The Homefront (PBS, Sunday, Jan. 6, 10-11 p.m., check local listings for all three programs) is a documentary dealing in large terms with the experiences of those who lived out World War II here in the United States. Strange Fruit (PBS, Monday, Jan. 7, 10:30-11 p.m.), fleshes out the grisly imagery of the depression-era song about black bodies hanging from Southern trees. First Contact (Wednesday, Jan. 9, 9-10 p.m.) tells of the discovery in 1930, by three Australian white men, of a race of black people who had no idea that a white civilization lay beyond the mountains which ringed their world.

These three offerings may seem, on the surface, to inhabit quite different worlds. But the issues they touch upon are as close as any hometown in the nation: questions about the culpability of white society in exploiting black people.

The main concern of ``The Homefront'' is not by any means American racism. But this may make it an even more persuasive document on the subject. The one-hour program takes in the whole social fabric of America right before and during the war; and it does so with laudable objectivity.

Consequently, we see countryfolk being urbanized, marriages thrown together almost at dockside beside ships bound for war, women who learned to manage their lives on their own (only to be told by their returning husbands that they had better stick to housework, because they weren't qualified to negotiate in the world at large).

We also see, at the heart of American life, a large paradox: that our rhetoric about ridding the world of fascism was matched by an openly tolerated fascism at home.

This fact was not lost on blacks in America, one of whom proclaims here, ``Fascism is not a monopoly of Hitler.'' This man was talking about the people in Philadelphia who got on streetcars, saw the black engineer sitting there by government order, and got off, saying ``I don't ride with no niggers.'' He was talking about those lynched in the South for trying to register to vote, as well as the black servicemen whose blood might be shed equally, but whose living bodies could not be housed equally with white boys.

It is with particular poignance that one watches all this and recalls that it took another decade and a half before blacks began to acquire the right to arrive at Southern polls, without taking their life in their hands.

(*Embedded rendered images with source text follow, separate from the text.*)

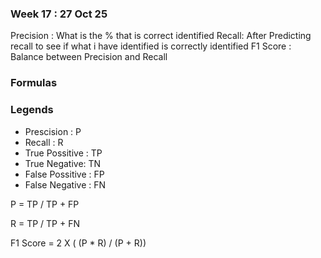 
### Week 17 : 27 Oct 25

Precision : What is the % that is correct identified
Recall: After Predicting recall to see if what i have identified is correctly identified
F1 Score : Balance between Precision and Recall


### Formulas
### Legends
 - Prescision : P
 - Recall : R
 - True Possitive : TP
 - True Negative: TN
 - False Possitive : FP
 - False Negative : FN


 P = TP / TP + FP

 R = TP / TP + FN

 F1 Score = 2 X ( (P * R) / (P + R))
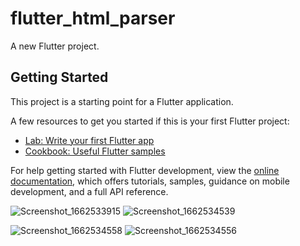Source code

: # flutter_html_parser

A new Flutter project.

## Getting Started

This project is a starting point for a Flutter application.

A few resources to get you started if this is your first Flutter project:

- [Lab: Write your first Flutter app](https://docs.flutter.dev/get-started/codelab)
- [Cookbook: Useful Flutter samples](https://docs.flutter.dev/cookbook)

For help getting started with Flutter development, view the
[online documentation](https://docs.flutter.dev/), which offers tutorials,
samples, guidance on mobile development, and a full API reference.


![Screenshot_1662533915](https://user-images.githubusercontent.com/57045839/188812438-28398f0d-045d-4acf-a0d7-1165cef96fc7.png)
![Screenshot_1662534539](https://user-images.githubusercontent.com/57045839/188812461-3034ae21-5b67-4c23-8cb2-58eb96e31818.png)

![Screenshot_1662534558](https://user-images.githubusercontent.com/57045839/188812478-99a9a219-7233-48a4-bbd6-10383609e139.png)
![Screenshot_1662534556](https://user-images.githubusercontent.com/57045839/188812484-2f4b7093-a38f-4fb7-98db-9b9c1011ab32.png)

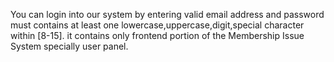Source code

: You can login into our system by entering valid email address and password must contains at least one lowercase,uppercase,digit,special character within [8-15].
it contains only frontend portion of the Membership Issue System specially user panel.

As if to underscore this memory, ``Strange Fruit'' -- a powerful, if occasionally artless retelling of portions of Lillian Smith's novel -- focuses closely and relentlessly on the story of one young man, Henry Brown, in the South who tried to exercise that right. The photo of Franklin Roosevelt on the wall of the municipal courthouse, where this man is working as a painter, places the tale squarely in the epoch of ``The Homefront.'' But whereas that large-scale documentary had been cool and objective, this little 1978 film, an Academy Award nominee, blows its hot, angry breath in one short blast.

``First Contact'' is far more diffuse and phlegmatic as it relates the remarkable tale of three brothers who pushed into the unexplored wilds of New Guinea in 1930 in search of gold.

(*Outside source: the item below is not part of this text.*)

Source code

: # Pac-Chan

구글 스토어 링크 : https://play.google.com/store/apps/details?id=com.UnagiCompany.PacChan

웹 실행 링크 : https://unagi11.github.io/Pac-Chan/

What they found was in its way more valuable: an entire people who had lived, since the Stone Age, in ignorance of the world at large. The million or more black people living in this wild world represented an anthroplogical find of immeasurable significance.

But this significance had almost no value to the gold prospectors. To them, these people represented either an impediment to be cut down or an opportunity to be exploited. ``We made a very good living from them,'' one of the two living brothers comments candidly. ``It's no good saying I went up there for the good of the natives,'' the other adds. ``Because I didn't. I went up there for the sake of [myself]. And I didn't do badly.''

Apparently, the natives could not make the same boast. Many were shot dead by the intruders, who explain their actions by saying they were defending life and property, without reference to the fact that they were indeed intruders, here.

The black men worked for shells and trinkets, while the white men took their gold. For one shell, they would do a month's work. Beautiful black girls were ``given to the white men for shells.''

Eventually, mingling with the white men taught these primitives that they were indeed only dealing with mortals. But that lesson, according to many who talk here, was quite costly. Not the least costly element of the lesson was the loss of tribal innocence and their way of life.

These black folk were shoved unceremoniously into a white world; and what they encountered there, the film tells us, was not so different from the reality which met African blacks who were brought in chains to this brave new world.